**ENTRIES SHOWN:**
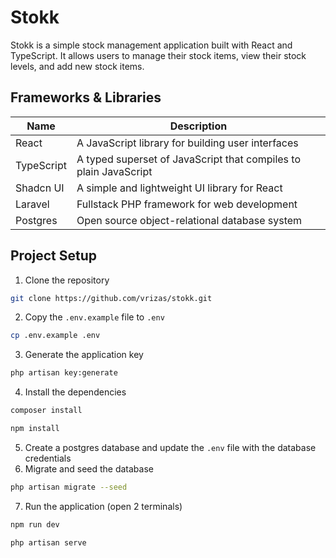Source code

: # Stokk

Stokk is a simple stock management application built with React and TypeScript. It allows users to manage their stock items, view their stock levels, and add new stock items.

## Frameworks & Libraries

| Name       | Description                                                      |
| ---------- | ---------------------------------------------------------------- |
| React      | A JavaScript library for building user interfaces                |
| TypeScript | A typed superset of JavaScript that compiles to plain JavaScript |
| Shadcn UI  | A simple and lightweight UI library for React                    |
| Laravel    | Fullstack PHP framework for web development                      |
| Postgres   | Open source object-relational database system                    |

## Project Setup

1. Clone the repository

```bash
git clone https://github.com/vrizas/stokk.git
```

2. Copy the `.env.example` file to `.env`

```bash
cp .env.example .env
```

3. Generate the application key

```bash
php artisan key:generate
```

4. Install the dependencies

```bash
composer install

npm install
```

5. Create a postgres database and update the `.env` file with the database credentials
6. Migrate and seed the database

```bash
php artisan migrate --seed
```

7. Run the application (open 2 terminals)

```bash
npm run dev

php artisan serve
```
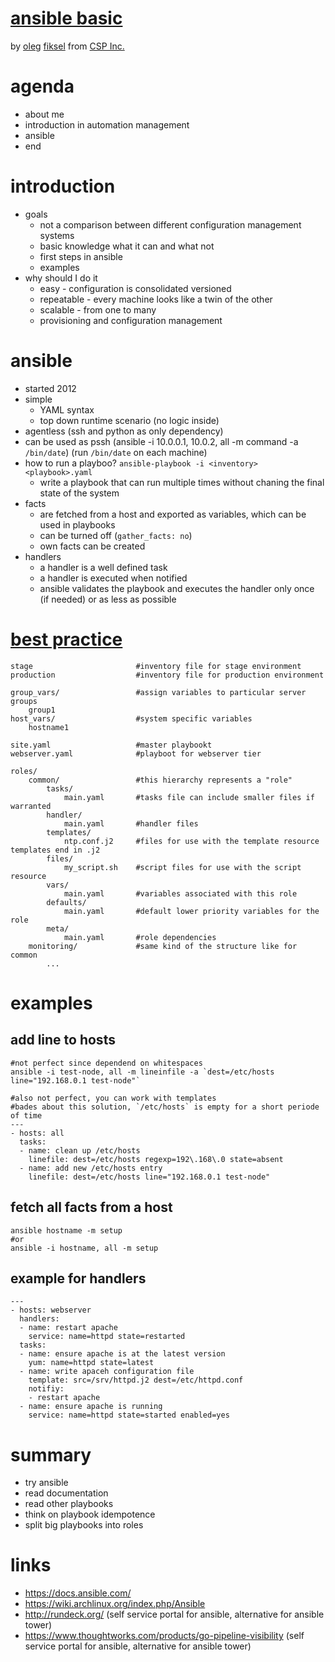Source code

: # [ansible basic](http://programm.froscon.de/2015/events/1512.html)

by [oleg](oleg@fiksel.info) [fiksel](http://fiksel.info) from [CSP Inc.](http://www.cspi.com/)

# agenda

* about me
* introduction in automation management
* ansible
* end

# introduction

* goals
    * not a comparison between different configuration management systems
    * basic knowledge what it can and what not
    * first steps in ansible
    * examples
* why should I do it
    * easy -  configuration is consolidated versioned
    * repeatable - every machine looks like a twin of the other
    * scalable - from one to many
    * provisioning and configuration management

# ansible

* started 2012
* simple
    * YAML syntax
    * top down runtime scenario (no logic inside)
* agentless (ssh and python as only dependency)
* can be used as pssh (ansible -i 10.0.0.1, 10.0.2, all -m command -a `/bin/date`)  (run `/bin/date` on each machine)
* how to run a playboo? `ansible-playbook -i <inventory> <playbook>.yaml`
    * write a playbook that can run multiple times without chaning the final state of the system
* facts
    * are fetched from a host and exported as variables, which can be used in playbooks
    * can be turned off (`gather_facts: no`)
    * own facts can be created
* handlers
    * a handler is a well defined task
    * a handler is executed when notified
    * ansible validates the playbook and executes the handler only once (if needed) or as less as possible

# [best practice](https://docs.ansible.com/playbooks_best_practices.html)

```
stage                       #inventory file for stage environment
production                  #inventory file for production environment

group_vars/                 #assign variables to particular server groups
    group1
host_vars/                  #system specific variables
    hostname1

site.yaml                   #master playbookt
webserver.yaml              #playboot for webserver tier

roles/
    common/                 #this hierarchy represents a "role"
        tasks/
            main.yaml       #tasks file can include smaller files if warranted
        handler/
            main.yaml       #handler files
        templates/
            ntp.conf.j2     #files for use with the template resource templates end in .j2
        files/
            my_script.sh    #script files for use with the script resource
        vars/
            main.yaml       #variables associated with this role
        defaults/
            main.yaml       #default lower priority variables for the role
        meta/
            main.yaml       #role dependencies
    monitoring/             #same kind of the structure like for common
        ...
```

# examples

## add line to hosts

```
#not perfect since dependend on whitespaces
ansible -i test-node, all -m lineinfile -a `dest=/etc/hosts line="192.168.0.1 test-node"`
```

```
#also not perfect, you can work with templates
#bades about this solution, `/etc/hosts` is empty for a short periode of time
---
- hosts: all
  tasks:
  - name: clean up /etc/hosts
    linefile: dest=/etc/hosts regexp=192\.168\.0 state=absent
  - name: add new /etc/hosts entry
    linefile: dest=/etc/hosts line="192.168.0.1 test-node"
```

## fetch all facts from a host


```
ansible hostname -m setup
#or
ansible -i hostname, all -m setup
```

## example for handlers

```
---
- hosts: webserver
  handlers:
  - name: restart apache
    service: name=httpd state=restarted
  tasks:
  - name: ensure apache is at the latest version
    yum: name=httpd state=latest
  - name: write apaceh configuration file
    template: src=/srv/httpd.j2 dest=/etc/httpd.conf
    notifiy:
    - restart apache
  - name: ensure apache is running
    service: name=httpd state=started enabled=yes
```

# summary

* try ansible
* read documentation
* read other playbooks
* think on playbook idempotence
* split big playbooks into roles

# links

* https://docs.ansible.com/
* https://wiki.archlinux.org/index.php/Ansible
* http://rundeck.org/ (self service portal for ansible, alternative for ansible tower)
* https://www.thoughtworks.com/products/go-pipeline-visibility (self service portal for ansible, alternative for ansible tower)

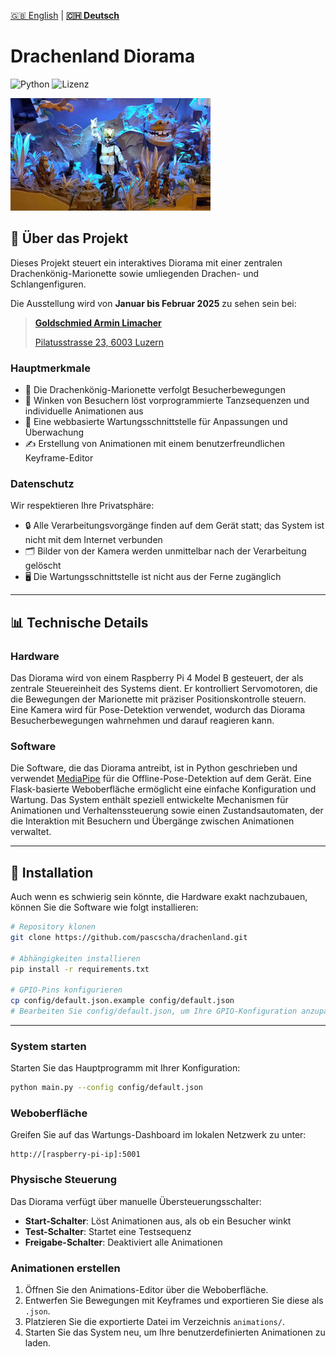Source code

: [🇬🇧 English](README.md) | [**🇨🇭 Deutsch**](README-DE.md)

# Drachenland Diorama  
![Python](https://img.shields.io/badge/python-3.11-blue.svg) ![Lizenz](https://img.shields.io/github/license/pascscha/drachenland)  

![Diorama in Aktion](docs/images/wave.gif)

## 🐲 Über das Projekt
Dieses Projekt steuert ein interaktives Diorama mit einer zentralen Drachenkönig-Marionette sowie umliegenden Drachen- und Schlangenfiguren.

Die Ausstellung wird von **Januar bis Februar 2025** zu sehen sein bei:

> [**Goldschmied Armin Limacher**](https://goldschmied-limacher.ch/kontakt/)
>
> [Pilatusstrasse 23, 6003 Luzern](https://goldschmied-limacher.ch/kontakt/)

### Hauptmerkmale

- 👀 Die Drachenkönig-Marionette verfolgt Besucherbewegungen
- 👋 Winken von Besuchern löst vorprogrammierte Tanzsequenzen und individuelle Animationen aus
- 🔧 Eine webbasierte Wartungsschnittstelle für Anpassungen und Überwachung
- ✍️ Erstellung von Animationen mit einem benutzerfreundlichen Keyframe-Editor

<!-- [![Demo ansehen](docs/images/video-thumbnail.png)](https://www.youtube.com/watch?v=YOUR_VIDEO_LINK) -->

### Datenschutz

Wir respektieren Ihre Privatsphäre:
- 🔒 Alle Verarbeitungsvorgänge finden auf dem Gerät statt; das System ist nicht mit dem Internet verbunden
- 🗂️ Bilder von der Kamera werden unmittelbar nach der Verarbeitung gelöscht
- 🖥️ Die Wartungsschnittstelle ist nicht aus der Ferne zugänglich

---

## 📊 Technische Details

### Hardware

Das Diorama wird von einem Raspberry Pi 4 Model B gesteuert, der als zentrale Steuereinheit des Systems dient. Er kontrolliert Servomotoren, die die Bewegungen der Marionette mit präziser Positionskontrolle steuern. Eine Kamera wird für Pose-Detektion verwendet, wodurch das Diorama Besucherbewegungen wahrnehmen und darauf reagieren kann.

### Software

Die Software, die das Diorama antreibt, ist in Python geschrieben und verwendet [MediaPipe](https://ai.google.dev/edge/mediapipe/solutions/vision/pose_landmarker) für die Offline-Pose-Detektion auf dem Gerät. Eine Flask-basierte Weboberfläche ermöglicht eine einfache Konfiguration und Wartung. Das System enthält speziell entwickelte Mechanismen für Animationen und Verhaltenssteuerung sowie einen Zustandsautomaten, der die Interaktion mit Besuchern und Übergänge zwischen Animationen verwaltet.

---

## 🔧 Installation

Auch wenn es schwierig sein könnte, die Hardware exakt nachzubauen, können Sie die Software wie folgt installieren:

```bash
# Repository klonen
git clone https://github.com/pascscha/drachenland.git

# Abhängigkeiten installieren
pip install -r requirements.txt

# GPIO-Pins konfigurieren
cp config/default.json.example config/default.json
# Bearbeiten Sie config/default.json, um Ihre GPIO-Konfiguration anzupassen
```

---

### System starten

Starten Sie das Hauptprogramm mit Ihrer Konfiguration:

```bash
python main.py --config config/default.json
```

### Weboberfläche

Greifen Sie auf das Wartungs-Dashboard im lokalen Netzwerk zu unter:

```
http://[raspberry-pi-ip]:5001
```

### Physische Steuerung

Das Diorama verfügt über manuelle Übersteuerungsschalter:
- **Start-Schalter**: Löst Animationen aus, als ob ein Besucher winkt
- **Test-Schalter**: Startet eine Testsequenz
- **Freigabe-Schalter**: Deaktiviert alle Animationen

### Animationen erstellen

1. Öffnen Sie den Animations-Editor über die Weboberfläche.
2. Entwerfen Sie Bewegungen mit Keyframes und exportieren Sie diese als `.json`.
3. Platzieren Sie die exportierte Datei im Verzeichnis `animations/`.
4. Starten Sie das System neu, um Ihre benutzerdefinierten Animationen zu laden.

**DESCRIPTION OF THE TASK:** Count the lines in the data that contain the string "handlers", and give nothing but that number.

**WRITTEN RESPONSE:** 3